June 30, 2001

Nietzsche’s Perspectivism

In order to understand Friedrich Nietzsche’s perspectivism, we first need to understand his metaphysics, as his perspectivism is the logical outcome of his metaphysics. Like Heraclitus, Nietzsche holds that everything in the universe is in flux and, therefore, that the universe is completely disorderly, or chaotic. In such a universe, even such beliefs as the beliefs in “enduring things,” “equal things,” and “things, substances, bodies” can be said to be mere illusions, or “articles of faith” (GS 110).

Since the universe is completely chaotic, it follows that, unlike realists claim, we cannot make a map of reality, or know the “truth.” For, in order to make a map of reality, one must make a “statement” that “designate[s]” reality (World Philosophers and their Works 2,056). But it is impossible to make a statement that designates that which is completely chaotic. For a statement is a rational account and a rational account cannot be given of something that is chaotic and, therefore, completely irrational. To put it another way, it is impossible to make sense out of that which is nonsensical, or to communicate that which is incommunicable. And since the universe is chaotic, it follows that we cannot make a map of it, or know the “truth.”

Since the universe is completely chaotic and since the “truth” cannot be known, it follows that each of us can only have interpretations, or perspectives of life. As Nietzsche puts it, “[T]he world has become ‘infinite’ for us all over again, inasmuch as we cannot reject the possibility that it may include infinite interpretations.” And, of course, it would be absurd for any person to claim that he had the “true” perspective of life. As Nietzsche writes, “I should think that today we are at least far from the ridiculous immodesty that would be involved in decreeing from our corner that perspectives are permitted only from this corner” (GS 374).

The fact that “truth” is an illusion means that the countless philosophers who have claimed to have discovered the “truth,” or parts of the “truth,” have been deceivers. Instead of genuinely attempting to discover the “truth,” Nietzsche believes these philosophers have been guided by their own, preconceived values and have merely used reason to support these presuppositions (BGE 5). As he writes, “Gradually it has become clear to me what every great philosophy so far has been: namely, the personal confession of its author and a kind of involuntary and unconscious memoir” (BGE 6). If these thinkers would have been a little “strong and livelier,” he believes they would have realized that “truth” is an illusion and that we can merely “speak of ‘perspectives’” (BGE 10).

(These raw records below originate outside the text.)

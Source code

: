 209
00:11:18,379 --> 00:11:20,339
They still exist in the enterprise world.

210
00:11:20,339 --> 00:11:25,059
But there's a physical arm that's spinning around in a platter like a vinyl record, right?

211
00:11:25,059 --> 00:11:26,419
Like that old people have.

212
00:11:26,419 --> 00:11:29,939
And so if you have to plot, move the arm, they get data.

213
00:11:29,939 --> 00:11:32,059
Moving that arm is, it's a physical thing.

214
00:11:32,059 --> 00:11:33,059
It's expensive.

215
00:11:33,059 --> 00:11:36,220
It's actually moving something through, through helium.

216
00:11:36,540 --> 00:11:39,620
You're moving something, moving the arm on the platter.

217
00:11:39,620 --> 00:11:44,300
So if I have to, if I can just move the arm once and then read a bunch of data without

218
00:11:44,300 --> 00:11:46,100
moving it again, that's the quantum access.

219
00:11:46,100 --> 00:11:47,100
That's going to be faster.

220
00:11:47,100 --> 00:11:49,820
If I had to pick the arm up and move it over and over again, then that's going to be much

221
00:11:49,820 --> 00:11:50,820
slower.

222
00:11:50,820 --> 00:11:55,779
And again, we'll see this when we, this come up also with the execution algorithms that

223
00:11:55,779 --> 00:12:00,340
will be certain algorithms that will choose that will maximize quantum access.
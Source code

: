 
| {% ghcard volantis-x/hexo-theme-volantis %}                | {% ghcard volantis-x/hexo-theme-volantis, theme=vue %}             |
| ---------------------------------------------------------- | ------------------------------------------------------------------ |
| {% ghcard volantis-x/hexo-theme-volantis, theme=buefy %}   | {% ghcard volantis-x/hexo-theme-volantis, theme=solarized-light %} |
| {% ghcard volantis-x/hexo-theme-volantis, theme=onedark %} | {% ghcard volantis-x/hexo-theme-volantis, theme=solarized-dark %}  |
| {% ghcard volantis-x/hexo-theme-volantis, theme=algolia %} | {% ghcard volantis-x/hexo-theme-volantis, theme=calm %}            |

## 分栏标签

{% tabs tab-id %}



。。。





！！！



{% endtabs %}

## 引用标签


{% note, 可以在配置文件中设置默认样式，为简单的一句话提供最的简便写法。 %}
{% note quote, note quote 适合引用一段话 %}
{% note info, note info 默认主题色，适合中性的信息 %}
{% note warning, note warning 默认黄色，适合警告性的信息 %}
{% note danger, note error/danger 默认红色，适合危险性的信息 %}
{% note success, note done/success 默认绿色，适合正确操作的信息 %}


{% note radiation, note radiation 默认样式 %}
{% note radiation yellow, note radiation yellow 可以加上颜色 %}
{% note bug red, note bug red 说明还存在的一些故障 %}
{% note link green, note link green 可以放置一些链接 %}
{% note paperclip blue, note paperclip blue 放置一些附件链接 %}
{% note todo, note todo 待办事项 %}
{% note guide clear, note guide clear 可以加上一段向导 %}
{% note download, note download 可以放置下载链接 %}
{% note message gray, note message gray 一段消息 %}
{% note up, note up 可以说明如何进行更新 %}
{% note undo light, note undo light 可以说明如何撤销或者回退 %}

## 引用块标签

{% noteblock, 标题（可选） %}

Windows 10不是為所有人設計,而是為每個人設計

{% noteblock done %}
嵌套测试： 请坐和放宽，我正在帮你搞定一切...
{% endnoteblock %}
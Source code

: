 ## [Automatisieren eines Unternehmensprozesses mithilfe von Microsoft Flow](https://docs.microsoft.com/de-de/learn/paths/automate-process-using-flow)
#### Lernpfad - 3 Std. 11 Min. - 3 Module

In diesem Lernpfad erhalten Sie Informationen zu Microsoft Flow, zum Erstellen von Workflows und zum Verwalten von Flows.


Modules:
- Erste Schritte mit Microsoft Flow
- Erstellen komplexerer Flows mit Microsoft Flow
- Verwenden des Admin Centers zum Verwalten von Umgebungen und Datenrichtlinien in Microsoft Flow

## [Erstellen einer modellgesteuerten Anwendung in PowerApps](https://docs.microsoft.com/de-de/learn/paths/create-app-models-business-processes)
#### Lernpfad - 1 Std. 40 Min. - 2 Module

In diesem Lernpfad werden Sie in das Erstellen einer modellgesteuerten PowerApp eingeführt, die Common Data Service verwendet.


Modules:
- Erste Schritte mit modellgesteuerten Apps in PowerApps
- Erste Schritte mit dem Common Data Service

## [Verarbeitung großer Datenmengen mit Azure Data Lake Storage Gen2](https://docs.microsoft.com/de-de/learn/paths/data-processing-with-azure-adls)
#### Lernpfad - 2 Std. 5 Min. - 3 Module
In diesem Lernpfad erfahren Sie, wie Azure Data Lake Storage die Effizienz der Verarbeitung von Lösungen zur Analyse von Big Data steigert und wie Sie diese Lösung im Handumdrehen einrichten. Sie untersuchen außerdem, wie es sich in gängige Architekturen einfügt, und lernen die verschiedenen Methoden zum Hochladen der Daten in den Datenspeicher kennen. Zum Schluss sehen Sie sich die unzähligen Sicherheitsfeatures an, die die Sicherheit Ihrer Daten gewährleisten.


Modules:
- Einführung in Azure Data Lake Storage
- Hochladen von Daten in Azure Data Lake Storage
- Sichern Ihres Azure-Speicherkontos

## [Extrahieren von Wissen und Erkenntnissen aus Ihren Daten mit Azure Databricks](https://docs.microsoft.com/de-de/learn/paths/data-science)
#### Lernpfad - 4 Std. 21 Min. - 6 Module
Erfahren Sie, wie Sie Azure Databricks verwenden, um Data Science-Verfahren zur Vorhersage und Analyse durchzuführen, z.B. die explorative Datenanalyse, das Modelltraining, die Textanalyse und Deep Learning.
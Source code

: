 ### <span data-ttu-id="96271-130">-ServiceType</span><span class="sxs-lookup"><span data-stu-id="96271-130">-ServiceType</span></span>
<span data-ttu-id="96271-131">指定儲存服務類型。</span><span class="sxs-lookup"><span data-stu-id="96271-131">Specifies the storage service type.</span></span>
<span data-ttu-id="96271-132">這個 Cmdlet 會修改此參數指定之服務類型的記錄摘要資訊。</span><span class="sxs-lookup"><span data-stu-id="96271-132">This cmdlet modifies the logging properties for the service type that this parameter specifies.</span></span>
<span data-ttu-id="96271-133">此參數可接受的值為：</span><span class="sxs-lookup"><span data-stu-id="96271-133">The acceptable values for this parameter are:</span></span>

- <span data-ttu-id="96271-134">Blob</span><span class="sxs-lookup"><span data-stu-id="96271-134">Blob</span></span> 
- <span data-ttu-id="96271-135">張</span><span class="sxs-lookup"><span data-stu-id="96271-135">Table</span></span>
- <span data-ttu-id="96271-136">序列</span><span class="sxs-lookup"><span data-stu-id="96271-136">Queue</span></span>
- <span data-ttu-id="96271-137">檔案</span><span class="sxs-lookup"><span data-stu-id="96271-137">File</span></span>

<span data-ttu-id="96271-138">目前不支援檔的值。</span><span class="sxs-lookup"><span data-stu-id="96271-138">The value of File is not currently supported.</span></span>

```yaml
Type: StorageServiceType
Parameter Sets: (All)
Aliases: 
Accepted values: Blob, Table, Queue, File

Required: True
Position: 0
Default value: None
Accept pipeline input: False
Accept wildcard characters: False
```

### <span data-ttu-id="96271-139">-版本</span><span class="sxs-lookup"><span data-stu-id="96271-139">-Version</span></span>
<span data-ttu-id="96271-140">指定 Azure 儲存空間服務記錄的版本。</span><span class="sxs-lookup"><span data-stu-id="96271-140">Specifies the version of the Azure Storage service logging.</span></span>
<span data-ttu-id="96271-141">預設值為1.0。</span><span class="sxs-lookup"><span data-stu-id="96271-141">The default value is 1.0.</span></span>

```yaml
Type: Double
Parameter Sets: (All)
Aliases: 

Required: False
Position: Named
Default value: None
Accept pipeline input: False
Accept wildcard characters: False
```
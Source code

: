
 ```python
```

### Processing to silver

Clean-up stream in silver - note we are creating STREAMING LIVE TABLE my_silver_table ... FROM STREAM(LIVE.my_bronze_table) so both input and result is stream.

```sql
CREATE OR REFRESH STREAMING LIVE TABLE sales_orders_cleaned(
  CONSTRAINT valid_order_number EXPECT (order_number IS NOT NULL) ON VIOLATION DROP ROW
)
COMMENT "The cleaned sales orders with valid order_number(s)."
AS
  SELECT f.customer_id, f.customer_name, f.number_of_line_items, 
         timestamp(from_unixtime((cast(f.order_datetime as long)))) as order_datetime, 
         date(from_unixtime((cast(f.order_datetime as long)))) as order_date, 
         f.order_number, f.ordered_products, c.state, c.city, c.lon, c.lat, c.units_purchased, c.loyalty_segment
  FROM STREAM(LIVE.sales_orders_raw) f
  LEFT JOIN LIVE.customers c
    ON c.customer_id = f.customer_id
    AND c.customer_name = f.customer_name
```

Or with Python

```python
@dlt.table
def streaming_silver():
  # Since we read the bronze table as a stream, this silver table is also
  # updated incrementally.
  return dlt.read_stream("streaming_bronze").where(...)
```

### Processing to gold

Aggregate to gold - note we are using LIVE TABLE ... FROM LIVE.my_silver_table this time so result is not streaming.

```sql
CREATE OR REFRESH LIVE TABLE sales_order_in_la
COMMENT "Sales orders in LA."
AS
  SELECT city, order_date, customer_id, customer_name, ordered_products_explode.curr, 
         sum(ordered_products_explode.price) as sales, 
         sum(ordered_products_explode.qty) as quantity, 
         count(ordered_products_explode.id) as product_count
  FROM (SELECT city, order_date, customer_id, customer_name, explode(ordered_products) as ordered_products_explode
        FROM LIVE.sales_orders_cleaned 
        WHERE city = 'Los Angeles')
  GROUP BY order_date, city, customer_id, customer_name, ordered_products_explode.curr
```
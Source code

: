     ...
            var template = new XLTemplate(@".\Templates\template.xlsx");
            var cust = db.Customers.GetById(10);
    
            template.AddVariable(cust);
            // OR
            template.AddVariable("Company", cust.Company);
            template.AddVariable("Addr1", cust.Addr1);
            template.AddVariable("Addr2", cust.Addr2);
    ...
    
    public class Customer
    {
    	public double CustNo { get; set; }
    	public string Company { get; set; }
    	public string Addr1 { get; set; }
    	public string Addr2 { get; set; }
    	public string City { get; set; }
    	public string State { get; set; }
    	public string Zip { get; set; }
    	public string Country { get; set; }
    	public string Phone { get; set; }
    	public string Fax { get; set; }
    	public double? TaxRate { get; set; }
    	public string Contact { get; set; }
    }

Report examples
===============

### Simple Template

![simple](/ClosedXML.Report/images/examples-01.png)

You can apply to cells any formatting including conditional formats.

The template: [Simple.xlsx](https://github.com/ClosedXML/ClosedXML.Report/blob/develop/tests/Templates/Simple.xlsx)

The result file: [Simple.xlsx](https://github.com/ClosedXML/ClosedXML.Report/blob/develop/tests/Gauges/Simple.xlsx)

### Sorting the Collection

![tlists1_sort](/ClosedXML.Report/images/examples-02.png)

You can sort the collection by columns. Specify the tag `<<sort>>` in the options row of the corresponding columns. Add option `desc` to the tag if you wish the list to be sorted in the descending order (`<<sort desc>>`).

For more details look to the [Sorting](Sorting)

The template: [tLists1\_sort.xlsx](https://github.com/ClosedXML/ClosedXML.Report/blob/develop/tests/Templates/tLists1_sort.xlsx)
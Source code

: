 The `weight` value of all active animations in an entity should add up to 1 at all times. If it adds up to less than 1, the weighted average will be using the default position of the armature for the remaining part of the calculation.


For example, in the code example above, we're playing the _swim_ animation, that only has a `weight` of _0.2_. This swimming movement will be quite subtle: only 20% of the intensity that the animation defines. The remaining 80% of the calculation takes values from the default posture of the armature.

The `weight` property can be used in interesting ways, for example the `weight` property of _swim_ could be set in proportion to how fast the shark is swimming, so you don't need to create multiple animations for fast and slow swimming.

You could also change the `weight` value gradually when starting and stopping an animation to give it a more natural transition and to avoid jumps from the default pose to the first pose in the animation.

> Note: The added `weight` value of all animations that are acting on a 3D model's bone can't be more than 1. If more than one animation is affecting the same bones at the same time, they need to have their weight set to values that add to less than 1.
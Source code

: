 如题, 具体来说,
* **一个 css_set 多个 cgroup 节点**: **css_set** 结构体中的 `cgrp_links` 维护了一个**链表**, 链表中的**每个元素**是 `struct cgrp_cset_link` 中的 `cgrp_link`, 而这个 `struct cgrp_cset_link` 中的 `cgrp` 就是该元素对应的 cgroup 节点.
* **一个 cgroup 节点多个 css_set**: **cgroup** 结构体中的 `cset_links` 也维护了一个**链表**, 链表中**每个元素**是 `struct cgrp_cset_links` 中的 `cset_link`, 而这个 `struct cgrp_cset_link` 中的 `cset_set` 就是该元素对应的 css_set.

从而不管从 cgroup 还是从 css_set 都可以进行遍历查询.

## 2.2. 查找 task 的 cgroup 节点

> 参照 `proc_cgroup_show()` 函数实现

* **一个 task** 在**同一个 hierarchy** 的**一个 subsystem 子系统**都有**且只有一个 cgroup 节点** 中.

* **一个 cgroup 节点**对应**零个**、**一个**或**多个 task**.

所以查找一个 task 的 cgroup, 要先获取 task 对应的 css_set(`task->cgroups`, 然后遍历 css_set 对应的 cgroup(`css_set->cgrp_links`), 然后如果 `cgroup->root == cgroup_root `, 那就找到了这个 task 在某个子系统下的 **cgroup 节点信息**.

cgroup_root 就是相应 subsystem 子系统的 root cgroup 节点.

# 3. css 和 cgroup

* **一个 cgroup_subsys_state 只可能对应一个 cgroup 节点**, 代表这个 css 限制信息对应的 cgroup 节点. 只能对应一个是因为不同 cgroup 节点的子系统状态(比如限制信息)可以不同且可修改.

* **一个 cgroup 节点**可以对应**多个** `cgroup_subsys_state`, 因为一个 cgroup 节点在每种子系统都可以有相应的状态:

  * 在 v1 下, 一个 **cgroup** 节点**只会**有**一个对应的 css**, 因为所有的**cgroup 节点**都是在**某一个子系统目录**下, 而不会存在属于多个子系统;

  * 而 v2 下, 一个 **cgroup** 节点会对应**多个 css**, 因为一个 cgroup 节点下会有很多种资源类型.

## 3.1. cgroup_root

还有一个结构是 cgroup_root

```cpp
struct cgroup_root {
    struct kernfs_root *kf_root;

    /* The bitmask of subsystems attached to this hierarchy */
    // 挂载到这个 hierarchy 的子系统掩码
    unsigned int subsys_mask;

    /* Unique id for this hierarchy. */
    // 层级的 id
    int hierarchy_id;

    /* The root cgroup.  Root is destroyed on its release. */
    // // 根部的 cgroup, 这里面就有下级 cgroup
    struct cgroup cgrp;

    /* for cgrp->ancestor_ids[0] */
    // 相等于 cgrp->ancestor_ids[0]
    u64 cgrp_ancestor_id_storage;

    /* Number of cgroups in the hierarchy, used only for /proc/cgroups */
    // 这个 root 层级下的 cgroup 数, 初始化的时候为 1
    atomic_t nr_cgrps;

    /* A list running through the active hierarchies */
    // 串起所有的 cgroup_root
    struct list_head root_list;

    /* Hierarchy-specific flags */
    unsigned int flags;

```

Instead of being deceivers and dogmatists, as philosophers have long been, Nietzsche encourages his readers to be “free spirits.” Free spirits, he writes, do not believe that “their truth is supposed to be a truth for every man.” Yes, they believe it is okay to evaluate and compare their differing perspectives, but they make never to forget that they only have perspectives. And acknowledging that we can only have perspectives of life, free spirits look at themselves as artists and create their own beliefs and values. “My judgment is my judgment,” the free spirit believes; “no one else is easily entitled to it” (BGE 43).

Now that we have a basic understand of Nietzsche’s perspectivism, we are in a position to look at perhaps the most commonly raised objection to it, which states that Nietzsche’s perspectivism is self-refuting. For, according to this objection, if there is no “truth,” then even Nietzsche’s perspectivism cannot be true. In other words, if we cannot know that anything is true, then we cannot even know that Nietzsche’s perspectivism is true. And since we cannot know that Nietzsche’s perspectivism is true, then we have no better reason to embrace this view than any other view.

Although I myself do not buy into Nietzsche’s perspectivism (for the simple reason that I do not buy into his metaphysics), I think Nietzsche could easily defend himself against this objection. For it seems to me that Nietzsche does not believe that nothing can be known. Rather, he seems to think that at least one thing can be known—and that is that all things in the universe are in flux. And since Nietzsche can say that he knows this one thing, he can also say that he knows a few other things—namely, that “truth” is an illusion and that we can only have perspectives on life.